[Start of section]

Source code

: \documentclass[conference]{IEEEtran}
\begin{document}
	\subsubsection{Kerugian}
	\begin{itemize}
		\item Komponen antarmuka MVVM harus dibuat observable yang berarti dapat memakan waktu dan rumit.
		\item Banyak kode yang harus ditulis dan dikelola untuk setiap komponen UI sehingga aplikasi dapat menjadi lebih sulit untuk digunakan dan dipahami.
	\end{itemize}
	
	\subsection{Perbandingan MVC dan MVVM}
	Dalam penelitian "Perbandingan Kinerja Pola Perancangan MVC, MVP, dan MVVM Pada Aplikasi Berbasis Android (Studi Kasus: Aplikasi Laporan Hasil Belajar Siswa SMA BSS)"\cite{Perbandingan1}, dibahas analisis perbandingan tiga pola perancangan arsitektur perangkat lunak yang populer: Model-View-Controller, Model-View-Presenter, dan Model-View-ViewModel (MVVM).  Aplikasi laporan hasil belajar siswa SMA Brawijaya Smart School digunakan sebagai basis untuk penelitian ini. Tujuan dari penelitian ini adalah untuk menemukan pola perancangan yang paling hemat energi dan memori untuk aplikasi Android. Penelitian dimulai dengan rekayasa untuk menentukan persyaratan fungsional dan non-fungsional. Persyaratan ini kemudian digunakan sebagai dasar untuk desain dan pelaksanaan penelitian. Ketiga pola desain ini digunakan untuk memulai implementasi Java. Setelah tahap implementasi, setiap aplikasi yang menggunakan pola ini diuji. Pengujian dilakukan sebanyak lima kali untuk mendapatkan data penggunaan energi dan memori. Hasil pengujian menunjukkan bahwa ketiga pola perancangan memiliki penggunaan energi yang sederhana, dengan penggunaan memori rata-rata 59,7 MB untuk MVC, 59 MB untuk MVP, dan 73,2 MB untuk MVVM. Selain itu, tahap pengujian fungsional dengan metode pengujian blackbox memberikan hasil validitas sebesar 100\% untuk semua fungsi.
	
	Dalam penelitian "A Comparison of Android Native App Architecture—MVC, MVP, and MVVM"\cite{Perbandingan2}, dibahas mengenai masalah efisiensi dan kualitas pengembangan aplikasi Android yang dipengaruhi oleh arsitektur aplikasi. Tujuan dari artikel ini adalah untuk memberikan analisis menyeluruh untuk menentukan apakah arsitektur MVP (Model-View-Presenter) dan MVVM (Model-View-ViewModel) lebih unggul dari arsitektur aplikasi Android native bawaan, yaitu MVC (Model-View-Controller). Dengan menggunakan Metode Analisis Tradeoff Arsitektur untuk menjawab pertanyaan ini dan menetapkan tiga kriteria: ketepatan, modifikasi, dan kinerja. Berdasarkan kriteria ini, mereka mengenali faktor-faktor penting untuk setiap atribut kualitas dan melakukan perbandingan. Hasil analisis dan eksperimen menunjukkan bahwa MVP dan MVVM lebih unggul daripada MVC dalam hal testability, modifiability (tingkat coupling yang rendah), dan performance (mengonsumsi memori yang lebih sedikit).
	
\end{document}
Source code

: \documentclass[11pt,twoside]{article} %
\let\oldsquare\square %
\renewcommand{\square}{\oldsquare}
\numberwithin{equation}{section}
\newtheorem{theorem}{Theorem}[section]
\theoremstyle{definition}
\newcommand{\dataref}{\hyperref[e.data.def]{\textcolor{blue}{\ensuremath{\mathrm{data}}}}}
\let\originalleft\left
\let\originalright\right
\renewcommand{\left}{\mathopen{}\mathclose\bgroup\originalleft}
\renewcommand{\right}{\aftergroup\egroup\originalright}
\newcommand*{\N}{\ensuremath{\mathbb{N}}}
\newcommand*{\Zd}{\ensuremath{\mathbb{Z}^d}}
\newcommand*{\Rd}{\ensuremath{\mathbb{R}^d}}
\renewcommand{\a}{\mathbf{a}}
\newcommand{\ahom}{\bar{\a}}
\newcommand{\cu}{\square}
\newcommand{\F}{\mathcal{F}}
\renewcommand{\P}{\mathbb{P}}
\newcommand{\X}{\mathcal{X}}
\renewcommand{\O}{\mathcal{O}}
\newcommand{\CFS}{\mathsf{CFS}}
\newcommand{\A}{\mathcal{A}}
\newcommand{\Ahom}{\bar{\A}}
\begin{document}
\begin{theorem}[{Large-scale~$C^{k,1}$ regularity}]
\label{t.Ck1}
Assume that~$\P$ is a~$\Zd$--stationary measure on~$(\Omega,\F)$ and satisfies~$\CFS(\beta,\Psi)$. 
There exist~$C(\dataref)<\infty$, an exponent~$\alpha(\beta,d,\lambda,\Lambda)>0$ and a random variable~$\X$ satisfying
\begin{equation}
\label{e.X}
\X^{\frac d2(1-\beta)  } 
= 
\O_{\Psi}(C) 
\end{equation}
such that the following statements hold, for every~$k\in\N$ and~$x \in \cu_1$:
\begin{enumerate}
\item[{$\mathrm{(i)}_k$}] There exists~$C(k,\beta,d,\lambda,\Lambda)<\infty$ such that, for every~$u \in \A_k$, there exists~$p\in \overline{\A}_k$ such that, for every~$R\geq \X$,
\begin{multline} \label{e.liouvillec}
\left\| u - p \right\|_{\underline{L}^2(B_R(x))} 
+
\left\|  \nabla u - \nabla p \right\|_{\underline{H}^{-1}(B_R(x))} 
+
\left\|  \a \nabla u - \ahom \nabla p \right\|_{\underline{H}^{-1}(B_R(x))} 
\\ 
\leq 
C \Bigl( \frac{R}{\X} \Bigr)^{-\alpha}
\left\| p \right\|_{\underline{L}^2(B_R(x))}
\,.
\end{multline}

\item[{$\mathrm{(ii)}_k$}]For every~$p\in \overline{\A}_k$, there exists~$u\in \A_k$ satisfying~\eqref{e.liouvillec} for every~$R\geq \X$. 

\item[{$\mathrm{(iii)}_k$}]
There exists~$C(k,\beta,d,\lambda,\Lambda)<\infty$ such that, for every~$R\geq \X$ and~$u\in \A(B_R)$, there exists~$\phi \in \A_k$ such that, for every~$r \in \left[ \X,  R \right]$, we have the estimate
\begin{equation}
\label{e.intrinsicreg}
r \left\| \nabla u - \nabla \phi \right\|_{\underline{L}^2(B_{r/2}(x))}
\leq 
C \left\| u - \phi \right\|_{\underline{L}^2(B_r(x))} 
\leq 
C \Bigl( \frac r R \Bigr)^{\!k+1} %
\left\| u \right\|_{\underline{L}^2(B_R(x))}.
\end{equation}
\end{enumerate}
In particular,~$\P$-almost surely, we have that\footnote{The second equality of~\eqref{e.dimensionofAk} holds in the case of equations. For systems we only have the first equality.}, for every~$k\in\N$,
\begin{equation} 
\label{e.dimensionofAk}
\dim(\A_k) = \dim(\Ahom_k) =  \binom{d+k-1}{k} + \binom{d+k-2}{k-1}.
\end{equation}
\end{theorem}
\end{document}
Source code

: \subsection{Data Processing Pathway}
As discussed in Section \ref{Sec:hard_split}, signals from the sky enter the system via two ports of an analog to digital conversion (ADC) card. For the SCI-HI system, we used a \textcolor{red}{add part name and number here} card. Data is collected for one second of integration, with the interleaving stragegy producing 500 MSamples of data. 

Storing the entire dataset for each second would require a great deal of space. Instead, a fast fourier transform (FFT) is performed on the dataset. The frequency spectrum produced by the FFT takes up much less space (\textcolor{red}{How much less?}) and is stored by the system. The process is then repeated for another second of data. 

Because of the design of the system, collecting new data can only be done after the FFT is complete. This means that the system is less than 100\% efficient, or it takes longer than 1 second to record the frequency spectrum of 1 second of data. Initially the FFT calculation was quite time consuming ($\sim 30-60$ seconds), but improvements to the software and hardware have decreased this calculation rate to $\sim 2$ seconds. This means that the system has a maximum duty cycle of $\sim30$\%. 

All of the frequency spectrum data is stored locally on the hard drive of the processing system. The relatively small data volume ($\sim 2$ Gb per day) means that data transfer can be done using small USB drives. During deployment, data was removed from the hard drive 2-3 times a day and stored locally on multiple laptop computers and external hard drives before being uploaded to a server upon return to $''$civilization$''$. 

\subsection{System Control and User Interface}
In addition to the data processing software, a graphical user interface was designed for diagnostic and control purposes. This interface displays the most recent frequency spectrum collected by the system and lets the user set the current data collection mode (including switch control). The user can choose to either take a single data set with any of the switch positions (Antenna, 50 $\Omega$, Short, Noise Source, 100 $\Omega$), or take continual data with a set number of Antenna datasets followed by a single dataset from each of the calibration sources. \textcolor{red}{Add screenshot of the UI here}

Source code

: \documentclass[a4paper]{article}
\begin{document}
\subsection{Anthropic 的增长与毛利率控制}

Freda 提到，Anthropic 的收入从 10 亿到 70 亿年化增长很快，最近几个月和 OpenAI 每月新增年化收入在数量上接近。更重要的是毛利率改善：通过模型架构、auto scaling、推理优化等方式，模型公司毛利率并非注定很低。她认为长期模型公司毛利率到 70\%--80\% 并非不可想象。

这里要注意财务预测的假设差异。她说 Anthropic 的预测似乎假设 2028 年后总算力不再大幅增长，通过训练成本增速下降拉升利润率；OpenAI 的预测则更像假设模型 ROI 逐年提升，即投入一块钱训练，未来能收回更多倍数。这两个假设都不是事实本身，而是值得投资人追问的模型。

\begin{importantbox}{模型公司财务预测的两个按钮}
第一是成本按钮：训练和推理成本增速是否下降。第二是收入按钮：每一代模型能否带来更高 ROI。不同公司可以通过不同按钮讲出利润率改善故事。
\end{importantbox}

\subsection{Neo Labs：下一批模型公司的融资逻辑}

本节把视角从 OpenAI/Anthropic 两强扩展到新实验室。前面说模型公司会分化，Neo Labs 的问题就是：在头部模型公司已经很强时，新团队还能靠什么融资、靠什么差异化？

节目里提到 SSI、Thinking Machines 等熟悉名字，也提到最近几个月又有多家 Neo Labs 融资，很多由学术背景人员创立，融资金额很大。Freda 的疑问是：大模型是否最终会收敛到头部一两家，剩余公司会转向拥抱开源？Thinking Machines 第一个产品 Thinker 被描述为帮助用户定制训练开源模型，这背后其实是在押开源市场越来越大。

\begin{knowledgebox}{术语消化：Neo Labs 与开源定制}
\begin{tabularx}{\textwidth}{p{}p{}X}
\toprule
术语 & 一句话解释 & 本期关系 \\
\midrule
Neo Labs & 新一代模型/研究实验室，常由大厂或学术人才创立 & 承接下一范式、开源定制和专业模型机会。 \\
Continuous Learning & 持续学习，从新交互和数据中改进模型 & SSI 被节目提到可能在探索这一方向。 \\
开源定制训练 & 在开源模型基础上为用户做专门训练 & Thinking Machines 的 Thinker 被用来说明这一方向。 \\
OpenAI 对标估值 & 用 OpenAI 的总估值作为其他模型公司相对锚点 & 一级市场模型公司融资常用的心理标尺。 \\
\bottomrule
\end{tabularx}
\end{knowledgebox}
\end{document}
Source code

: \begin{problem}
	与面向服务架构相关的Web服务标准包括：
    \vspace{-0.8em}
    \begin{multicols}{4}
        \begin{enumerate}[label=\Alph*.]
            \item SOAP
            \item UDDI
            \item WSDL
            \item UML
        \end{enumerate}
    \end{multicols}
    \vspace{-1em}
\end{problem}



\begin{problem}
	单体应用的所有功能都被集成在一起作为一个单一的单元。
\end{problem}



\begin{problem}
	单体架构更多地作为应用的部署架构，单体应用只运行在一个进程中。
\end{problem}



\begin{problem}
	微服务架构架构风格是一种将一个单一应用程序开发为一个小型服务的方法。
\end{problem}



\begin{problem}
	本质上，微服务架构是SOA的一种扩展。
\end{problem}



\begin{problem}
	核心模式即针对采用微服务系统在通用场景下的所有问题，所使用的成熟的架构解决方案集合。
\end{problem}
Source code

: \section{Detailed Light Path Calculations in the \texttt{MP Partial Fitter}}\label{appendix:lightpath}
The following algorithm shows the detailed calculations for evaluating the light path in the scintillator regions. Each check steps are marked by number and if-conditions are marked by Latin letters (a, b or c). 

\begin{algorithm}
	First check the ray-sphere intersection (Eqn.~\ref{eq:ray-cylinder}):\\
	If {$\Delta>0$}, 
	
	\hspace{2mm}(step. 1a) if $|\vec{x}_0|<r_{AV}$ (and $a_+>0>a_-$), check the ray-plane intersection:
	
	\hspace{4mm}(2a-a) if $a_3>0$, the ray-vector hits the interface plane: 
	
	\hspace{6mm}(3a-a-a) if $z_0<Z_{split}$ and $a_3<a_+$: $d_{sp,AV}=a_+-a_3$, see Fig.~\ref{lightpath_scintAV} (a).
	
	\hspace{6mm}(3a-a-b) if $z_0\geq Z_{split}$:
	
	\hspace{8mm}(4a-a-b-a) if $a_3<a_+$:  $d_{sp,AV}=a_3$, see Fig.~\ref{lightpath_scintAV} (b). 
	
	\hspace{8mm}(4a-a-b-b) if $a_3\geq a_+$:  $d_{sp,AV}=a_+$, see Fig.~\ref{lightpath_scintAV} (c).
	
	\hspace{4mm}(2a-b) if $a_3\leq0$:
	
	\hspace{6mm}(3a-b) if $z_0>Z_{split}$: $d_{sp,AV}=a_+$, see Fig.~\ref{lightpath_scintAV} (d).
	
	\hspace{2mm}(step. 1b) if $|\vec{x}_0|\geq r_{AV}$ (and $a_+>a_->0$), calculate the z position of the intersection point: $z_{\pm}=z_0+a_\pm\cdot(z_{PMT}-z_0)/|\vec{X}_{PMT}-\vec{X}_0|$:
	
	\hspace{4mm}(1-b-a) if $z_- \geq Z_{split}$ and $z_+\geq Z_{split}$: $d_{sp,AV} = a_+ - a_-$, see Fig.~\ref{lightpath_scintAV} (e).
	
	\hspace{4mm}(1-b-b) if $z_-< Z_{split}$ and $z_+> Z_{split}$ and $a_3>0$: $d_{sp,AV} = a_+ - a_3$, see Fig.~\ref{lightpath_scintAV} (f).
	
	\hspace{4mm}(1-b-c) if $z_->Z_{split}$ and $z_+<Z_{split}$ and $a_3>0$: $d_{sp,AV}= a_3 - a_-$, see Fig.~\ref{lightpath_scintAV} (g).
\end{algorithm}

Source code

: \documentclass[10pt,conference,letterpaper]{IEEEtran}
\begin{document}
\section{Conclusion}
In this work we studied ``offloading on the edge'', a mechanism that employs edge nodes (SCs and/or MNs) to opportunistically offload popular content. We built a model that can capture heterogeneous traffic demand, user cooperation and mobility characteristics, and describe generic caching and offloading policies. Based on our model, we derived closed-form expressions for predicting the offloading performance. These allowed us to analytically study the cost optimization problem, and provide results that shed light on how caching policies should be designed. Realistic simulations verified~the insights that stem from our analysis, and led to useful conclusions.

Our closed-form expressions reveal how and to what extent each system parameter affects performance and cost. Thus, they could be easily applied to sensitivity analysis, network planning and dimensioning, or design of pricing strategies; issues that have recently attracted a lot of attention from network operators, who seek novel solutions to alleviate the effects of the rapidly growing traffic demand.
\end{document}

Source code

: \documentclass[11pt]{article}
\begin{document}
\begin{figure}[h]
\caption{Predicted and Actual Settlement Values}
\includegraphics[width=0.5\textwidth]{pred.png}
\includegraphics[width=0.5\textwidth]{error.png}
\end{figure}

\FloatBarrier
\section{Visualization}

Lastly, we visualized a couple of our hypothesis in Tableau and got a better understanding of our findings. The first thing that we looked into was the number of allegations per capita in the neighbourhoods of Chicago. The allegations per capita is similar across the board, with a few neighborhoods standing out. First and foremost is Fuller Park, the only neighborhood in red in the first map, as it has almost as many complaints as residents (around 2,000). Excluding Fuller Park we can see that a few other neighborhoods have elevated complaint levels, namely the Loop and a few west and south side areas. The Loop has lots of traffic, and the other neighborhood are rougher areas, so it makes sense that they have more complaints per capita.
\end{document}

[End of section]

◆ EXERCISE DETAILS ◆
Count how many lines of the records hold the string "dimensionofAk"; the answer is that number alone.

◆ ANSWER AREA ◆
2